City of Cleburne v. Cleburne Living Ctr.

473 U.S. 432, 105 S. Ct. 3249 (1985)

 

RULE:

The Equal Protection Clause of the Fourteenth Amendment commands that no state shall deny to any person within its jurisdiction the equal protection of the laws, which is essentially a direction that all persons similarly situated should be treated alike. U.S. Const. amend. XIV, § 5 empowers congress to enforce this mandate, but absent controlling congressional direction, the courts have themselves devised standards for determining the validity of state legislation or other official action that is challenged as denying equal protection. 

FACTS:

Respondent sought to open a home for the mentally retarded in petitioner city. Under the zoning ordinance, petitioner refused to give respondent the permit. The zoning ordinance specifically restricted the home because the occupants were mentally retarded even though the home complied with space requirements for the occupants.
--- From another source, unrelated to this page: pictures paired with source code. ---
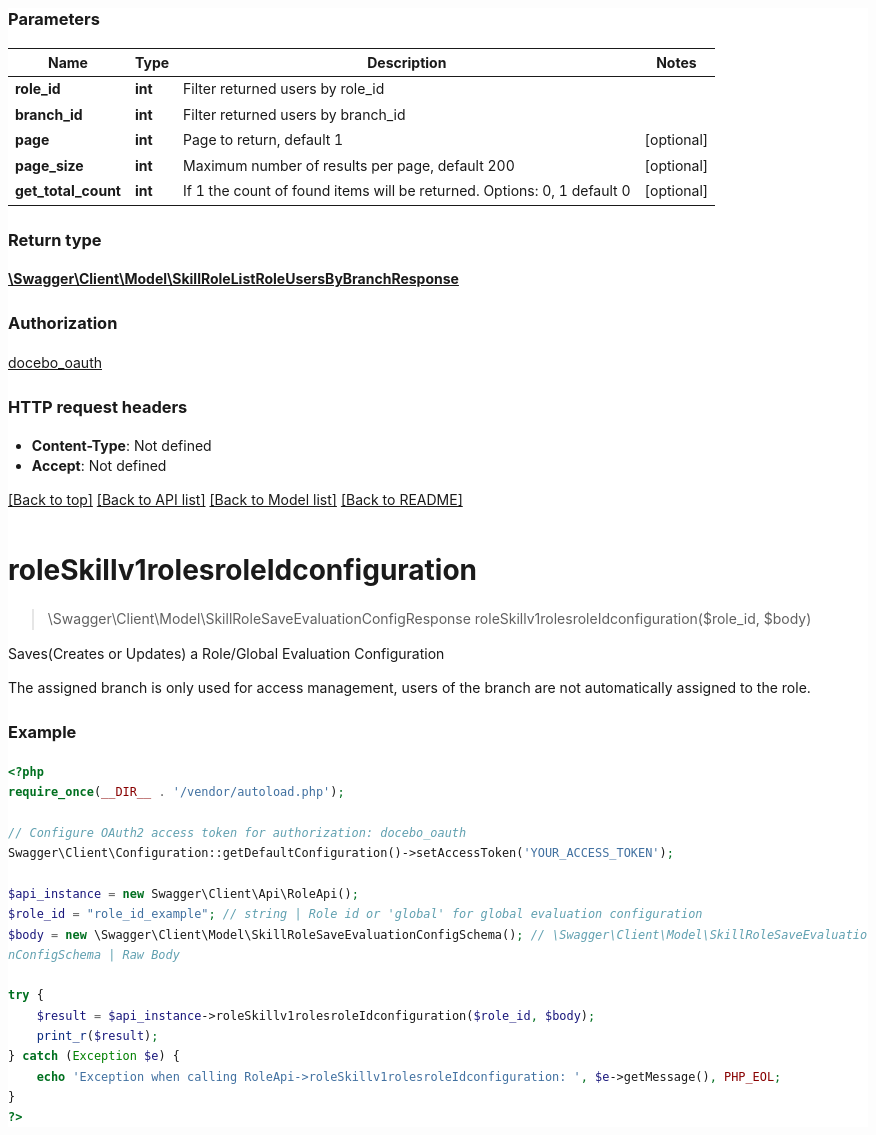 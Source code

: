 ### Parameters

Name | Type | Description  | Notes
------------- | ------------- | ------------- | -------------
 **role_id** | **int**| Filter returned users by role_id |
 **branch_id** | **int**| Filter returned users by branch_id |
 **page** | **int**| Page to return, default 1 | [optional]
 **page_size** | **int**| Maximum number of results per page, default 200 | [optional]
 **get_total_count** | **int**| If 1 the count of found items will be returned. Options: 0, 1 default 0 | [optional]

### Return type

[**\Swagger\Client\Model\SkillRoleListRoleUsersByBranchResponse**](../Model/SkillRoleListRoleUsersByBranchResponse.md)

### Authorization

[docebo_oauth](../../README.md#docebo_oauth)

### HTTP request headers

 - **Content-Type**: Not defined
 - **Accept**: Not defined

[[Back to top]](#) [[Back to API list]](../../README.md#documentation-for-api-endpoints) [[Back to Model list]](../../README.md#documentation-for-models) [[Back to README]](../../README.md)

# **roleSkillv1rolesroleIdconfiguration**
> \Swagger\Client\Model\SkillRoleSaveEvaluationConfigResponse roleSkillv1rolesroleIdconfiguration($role_id, $body)

Saves(Creates or Updates) a Role/Global Evaluation Configuration

The assigned branch is only used for access management, users of the branch are not automatically assigned to the role.

### Example
```php
<?php
require_once(__DIR__ . '/vendor/autoload.php');

// Configure OAuth2 access token for authorization: docebo_oauth
Swagger\Client\Configuration::getDefaultConfiguration()->setAccessToken('YOUR_ACCESS_TOKEN');

$api_instance = new Swagger\Client\Api\RoleApi();
$role_id = "role_id_example"; // string | Role id or 'global' for global evaluation configuration
$body = new \Swagger\Client\Model\SkillRoleSaveEvaluationConfigSchema(); // \Swagger\Client\Model\SkillRoleSaveEvaluationConfigSchema | Raw Body

try {
    $result = $api_instance->roleSkillv1rolesroleIdconfiguration($role_id, $body);
    print_r($result);
} catch (Exception $e) {
    echo 'Exception when calling RoleApi->roleSkillv1rolesroleIdconfiguration: ', $e->getMessage(), PHP_EOL;
}
?>
```
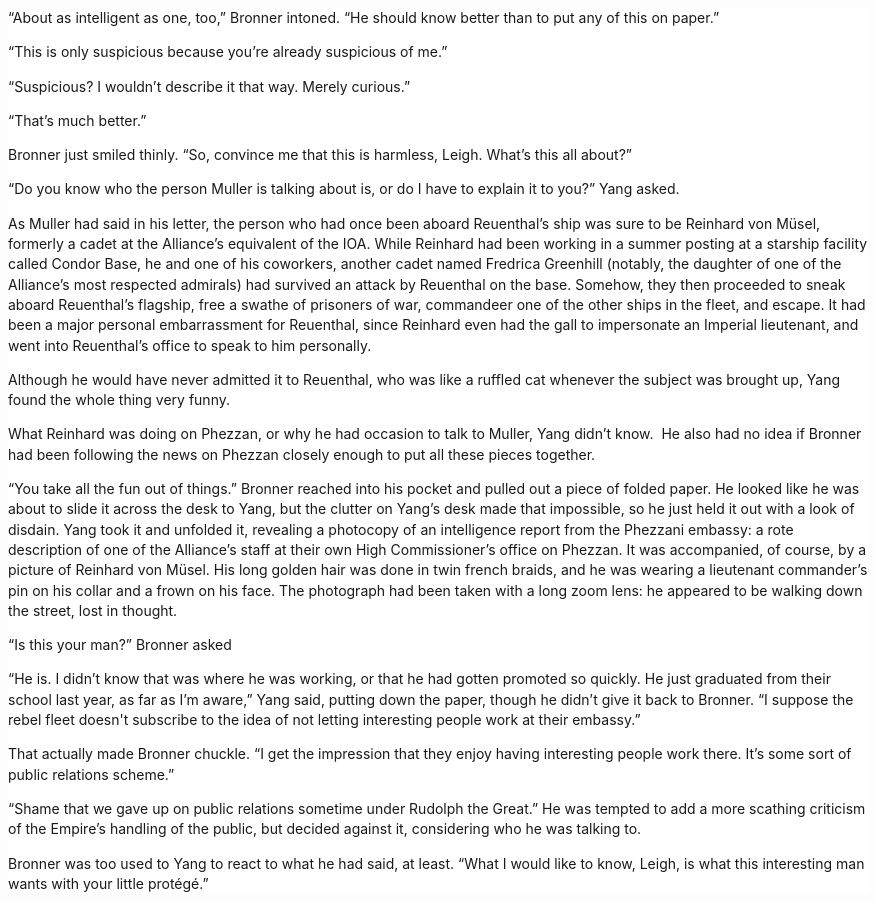 “About as intelligent as one, too,” Bronner intoned. “He should know better than to put any of this on paper.”

“This is only suspicious because you’re already suspicious of me.”

“Suspicious? I wouldn’t describe it that way. Merely curious.”

“That’s much better.”

Bronner just smiled thinly. “So, convince me that this is harmless, Leigh. What’s this all about?”

“Do you know who the person Muller is talking about is, or do I have to explain it to you?” Yang asked.

As Muller had said in his letter, the person who had once been aboard Reuenthal’s ship was sure to be Reinhard von Müsel, formerly a cadet at the Alliance’s equivalent of the IOA. While Reinhard had been working in a summer posting at a starship facility called Condor Base, he and one of his coworkers, another cadet named Fredrica Greenhill \(notably, the daughter of one of the Alliance’s most respected admirals\) had survived an attack by Reuenthal on the base. Somehow, they then proceeded to sneak aboard Reuenthal’s flagship, free a swathe of prisoners of war, commandeer one of the other ships in the fleet, and escape. It had been a major personal embarrassment for Reuenthal, since Reinhard even had the gall to impersonate an Imperial lieutenant, and went into Reuenthal’s office to speak to him personally. 

Although he would have never admitted it to Reuenthal, who was like a ruffled cat whenever the subject was brought up, Yang found the whole thing very funny. 

What Reinhard was doing on Phezzan, or why he had occasion to talk to Muller, Yang didn’t know.  He also had no idea if Bronner had been following the news on Phezzan closely enough to put all these pieces together.

“You take all the fun out of things.” Bronner reached into his pocket and pulled out a piece of folded paper. He looked like he was about to slide it across the desk to Yang, but the clutter on Yang’s desk made that impossible, so he just held it out with a look of disdain. Yang took it and unfolded it, revealing a photocopy of an intelligence report from the Phezzani embassy: a rote description of one of the Alliance’s staff at their own High Commissioner’s office on Phezzan. It was accompanied, of course, by a picture of Reinhard von Müsel. His long golden hair was done in twin french braids, and he was wearing a lieutenant commander’s pin on his collar and a frown on his face. The photograph had been taken with a long zoom lens: he appeared to be walking down the street, lost in thought. 

“Is this your man?” Bronner asked

“He is. I didn’t know that was where he was working, or that he had gotten promoted so quickly. He just graduated from their school last year, as far as I’m aware,” Yang said, putting down the paper, though he didn’t give it back to Bronner. “I suppose the rebel fleet doesn't subscribe to the idea of not letting interesting people work at their embassy.”

That actually made Bronner chuckle. “I get the impression that they enjoy having interesting people work there. It’s some sort of public relations scheme.”

“Shame that we gave up on public relations sometime under Rudolph the Great.” He was tempted to add a more scathing criticism of the Empire’s handling of the public, but decided against it, considering who he was talking to.

Bronner was too used to Yang to react to what he had said, at least. “What I would like to know, Leigh, is what this interesting man wants with your little protégé.”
Respondent alleged that the ordinance was unconstitutional and in violation of the Equal Protection Clause.

ISSUE:

Did the Texas ordinance violate the Equal Protection Clause?

ANSWER:

Yes.

CONCLUSION:

The Court held that the mentally retarded were not a quasi-suspect class. The Court held that to withstand equal protection review, legislation that distinguished between the mentally retarded and others must be rationally related to a legitimate governmental purpose. As no rational purpose was present, the Court held that the ordinance was invalid and remanded the action to the lower court.